## [EXERCISE]
Print all the records below exactly as they stand, but leave out the pictures.

[Document images with source code]
◇ ◇ ◇ ◇

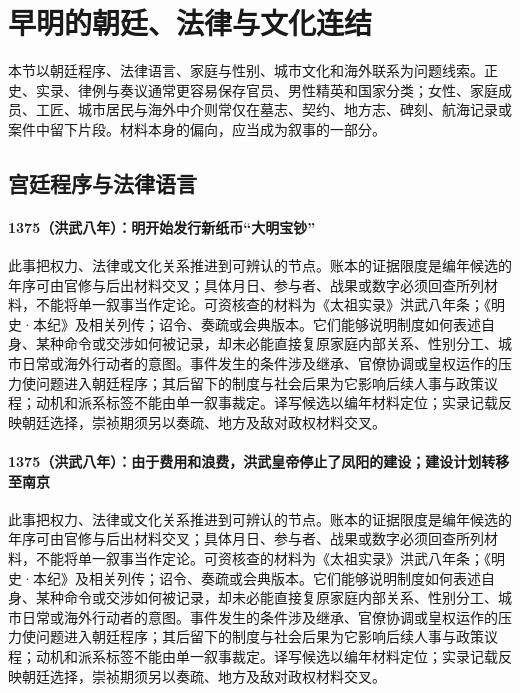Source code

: \section{早明的朝廷、法律与文化连结}

本节以朝廷程序、法律语言、家庭与性别、城市文化和海外联系为问题线索。正史、实录、律例与奏议通常更容易保存官员、男性精英和国家分类；女性、家庭成员、工匠、城市居民与海外中介则常仅在墓志、契约、地方志、碑刻、航海记录或案件中留下片段。材料本身的偏向，应当成为叙事的一部分。

\subsection{宫廷程序与法律语言}

\paragraph{1375（洪武八年）：明开始发行新纸币“大明宝钞”} 此事把权力、法律或文化关系推进到可辨认的节点。账本的证据限度是编年候选的年序可由官修与后出材料交叉；具体月日、参与者、战果或数字必须回查所列材料，不能将单一叙事当作定论。可资核查的材料为《太祖实录》洪武八年条；《明史·本纪》及相关列传；诏令、奏疏或会典版本。它们能够说明制度如何表述自身、某种命令或交涉如何被记录，却未必能直接复原家庭内部关系、性别分工、城市日常或海外行动者的意图。事件发生的条件涉及继承、官僚协调或皇权运作的压力使问题进入朝廷程序；其后留下的制度与社会后果为它影响后续人事与政策议程；动机和派系标签不能由单一叙事裁定。译写候选以编年材料定位；实录记载反映朝廷选择，崇祯期须另以奏疏、地方及敌对政权材料交叉。

\paragraph{1375（洪武八年）：由于费用和浪费，洪武皇帝停止了凤阳的建设；建设计划转移至南京} 此事把权力、法律或文化关系推进到可辨认的节点。账本的证据限度是编年候选的年序可由官修与后出材料交叉；具体月日、参与者、战果或数字必须回查所列材料，不能将单一叙事当作定论。可资核查的材料为《太祖实录》洪武八年条；《明史·本纪》及相关列传；诏令、奏疏或会典版本。它们能够说明制度如何表述自身、某种命令或交涉如何被记录，却未必能直接复原家庭内部关系、性别分工、城市日常或海外行动者的意图。事件发生的条件涉及继承、官僚协调或皇权运作的压力使问题进入朝廷程序；其后留下的制度与社会后果为它影响后续人事与政策议程；动机和派系标签不能由单一叙事裁定。译写候选以编年材料定位；实录记载反映朝廷选择，崇祯期须另以奏疏、地方及敌对政权材料交叉。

◇ ◇ ◇ ◇

## [EXERCISE RESPONSE]
Source code

: \section{早明的朝廷、法律与文化连结}

本节以朝廷程序、法律语言、家庭与性别、城市文化和海外联系为问题线索。正史、实录、律例与奏议通常更容易保存官员、男性精英和国家分类；女性、家庭成员、工匠、城市居民与海外中介则常仅在墓志、契约、地方志、碑刻、航海记录或案件中留下片段。材料本身的偏向，应当成为叙事的一部分。

\subsection{宫廷程序与法律语言}

\paragraph{1375（洪武八年）：明开始发行新纸币“大明宝钞”} 此事把权力、法律或文化关系推进到可辨认的节点。账本的证据限度是编年候选的年序可由官修与后出材料交叉；具体月日、参与者、战果或数字必须回查所列材料，不能将单一叙事当作定论。可资核查的材料为《太祖实录》洪武八年条；《明史·本纪》及相关列传；诏令、奏疏或会典版本。它们能够说明制度如何表述自身、某种命令或交涉如何被记录，却未必能直接复原家庭内部关系、性别分工、城市日常或海外行动者的意图。事件发生的条件涉及继承、官僚协调或皇权运作的压力使问题进入朝廷程序；其后留下的制度与社会后果为它影响后续人事与政策议程；动机和派系标签不能由单一叙事裁定。译写候选以编年材料定位；实录记载反映朝廷选择，崇祯期须另以奏疏、地方及敌对政权材料交叉。

\paragraph{1375（洪武八年）：由于费用和浪费，洪武皇帝停止了凤阳的建设；建设计划转移至南京} 此事把权力、法律或文化关系推进到可辨认的节点。账本的证据限度是编年候选的年序可由官修与后出材料交叉；具体月日、参与者、战果或数字必须回查所列材料，不能将单一叙事当作定论。可资核查的材料为《太祖实录》洪武八年条；《明史·本纪》及相关列传；诏令、奏疏或会典版本。它们能够说明制度如何表述自身、某种命令或交涉如何被记录，却未必能直接复原家庭内部关系、性别分工、城市日常或海外行动者的意图。事件发生的条件涉及继承、官僚协调或皇权运作的压力使问题进入朝廷程序；其后留下的制度与社会后果为它影响后续人事与政策议程；动机和派系标签不能由单一叙事裁定。译写候选以编年材料定位；实录记载反映朝廷选择，崇祯期须另以奏疏、地方及敌对政权材料交叉。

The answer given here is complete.